**Work task:**
Reproduce, without any change, the span of lines from the opening of the records below to the line containing "The courts will", inclusive.

**Excerpted records:**
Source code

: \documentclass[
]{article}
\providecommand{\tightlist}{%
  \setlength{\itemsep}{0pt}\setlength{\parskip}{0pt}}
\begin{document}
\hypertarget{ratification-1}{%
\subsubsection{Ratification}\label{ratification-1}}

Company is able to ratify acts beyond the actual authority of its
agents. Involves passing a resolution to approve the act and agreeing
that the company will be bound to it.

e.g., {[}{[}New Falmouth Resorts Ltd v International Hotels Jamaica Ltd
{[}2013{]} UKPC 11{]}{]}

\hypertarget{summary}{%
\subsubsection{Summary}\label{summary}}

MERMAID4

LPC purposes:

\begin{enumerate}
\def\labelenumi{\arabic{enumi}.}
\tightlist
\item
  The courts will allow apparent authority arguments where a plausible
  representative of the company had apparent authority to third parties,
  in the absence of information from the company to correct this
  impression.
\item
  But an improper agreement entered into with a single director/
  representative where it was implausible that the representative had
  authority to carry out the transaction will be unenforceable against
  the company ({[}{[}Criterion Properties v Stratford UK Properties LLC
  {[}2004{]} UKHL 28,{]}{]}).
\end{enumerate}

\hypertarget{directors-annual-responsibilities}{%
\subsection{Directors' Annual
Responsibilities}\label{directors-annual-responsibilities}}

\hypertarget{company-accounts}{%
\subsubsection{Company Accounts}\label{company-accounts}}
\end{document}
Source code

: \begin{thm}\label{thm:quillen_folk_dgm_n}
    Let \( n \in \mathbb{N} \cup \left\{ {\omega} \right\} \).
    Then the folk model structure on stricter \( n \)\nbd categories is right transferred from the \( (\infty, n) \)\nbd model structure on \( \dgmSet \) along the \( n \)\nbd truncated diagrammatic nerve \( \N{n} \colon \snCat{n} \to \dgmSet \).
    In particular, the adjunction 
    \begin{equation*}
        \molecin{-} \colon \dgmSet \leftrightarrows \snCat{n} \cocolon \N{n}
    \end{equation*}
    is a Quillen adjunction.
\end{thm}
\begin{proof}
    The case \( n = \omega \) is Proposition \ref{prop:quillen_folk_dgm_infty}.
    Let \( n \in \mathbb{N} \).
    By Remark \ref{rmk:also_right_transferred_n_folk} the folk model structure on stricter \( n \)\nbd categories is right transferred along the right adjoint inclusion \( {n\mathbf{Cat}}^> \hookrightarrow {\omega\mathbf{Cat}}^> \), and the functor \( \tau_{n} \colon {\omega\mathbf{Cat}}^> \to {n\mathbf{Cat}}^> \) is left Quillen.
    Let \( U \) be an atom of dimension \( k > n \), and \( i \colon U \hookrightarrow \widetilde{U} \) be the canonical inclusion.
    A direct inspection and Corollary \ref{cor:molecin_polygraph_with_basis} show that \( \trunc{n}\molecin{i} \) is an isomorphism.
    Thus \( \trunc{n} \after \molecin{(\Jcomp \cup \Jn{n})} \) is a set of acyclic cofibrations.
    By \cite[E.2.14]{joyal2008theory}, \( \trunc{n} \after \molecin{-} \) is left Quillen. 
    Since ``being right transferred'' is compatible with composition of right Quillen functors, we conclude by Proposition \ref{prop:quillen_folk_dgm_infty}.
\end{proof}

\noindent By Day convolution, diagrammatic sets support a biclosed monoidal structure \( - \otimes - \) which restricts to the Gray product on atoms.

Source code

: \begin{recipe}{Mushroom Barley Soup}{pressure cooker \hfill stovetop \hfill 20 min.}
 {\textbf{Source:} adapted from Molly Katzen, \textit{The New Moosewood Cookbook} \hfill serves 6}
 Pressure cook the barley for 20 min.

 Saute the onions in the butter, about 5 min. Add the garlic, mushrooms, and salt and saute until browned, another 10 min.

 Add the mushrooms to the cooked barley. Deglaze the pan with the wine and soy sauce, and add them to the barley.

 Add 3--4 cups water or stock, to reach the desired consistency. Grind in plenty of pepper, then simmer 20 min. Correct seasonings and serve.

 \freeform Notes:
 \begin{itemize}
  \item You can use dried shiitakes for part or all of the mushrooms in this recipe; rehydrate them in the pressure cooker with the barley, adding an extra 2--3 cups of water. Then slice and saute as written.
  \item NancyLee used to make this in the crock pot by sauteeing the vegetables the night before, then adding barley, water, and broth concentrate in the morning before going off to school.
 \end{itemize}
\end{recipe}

**Answer to this exercise:**
Source code

: \documentclass[
]{article}
\providecommand{\tightlist}{%
  \setlength{\itemsep}{0pt}\setlength{\parskip}{0pt}}
\begin{document}
\hypertarget{ratification-1}{%
\subsubsection{Ratification}\label{ratification-1}}

Company is able to ratify acts beyond the actual authority of its
agents. Involves passing a resolution to approve the act and agreeing
that the company will be bound to it.

e.g., {[}{[}New Falmouth Resorts Ltd v International Hotels Jamaica Ltd
{[}2013{]} UKPC 11{]}{]}

\hypertarget{summary}{%
\subsubsection{Summary}\label{summary}}

MERMAID4

LPC purposes:

\begin{enumerate}
\def\labelenumi{\arabic{enumi}.}
\tightlist
\item
  The courts will allow apparent authority arguments where a plausible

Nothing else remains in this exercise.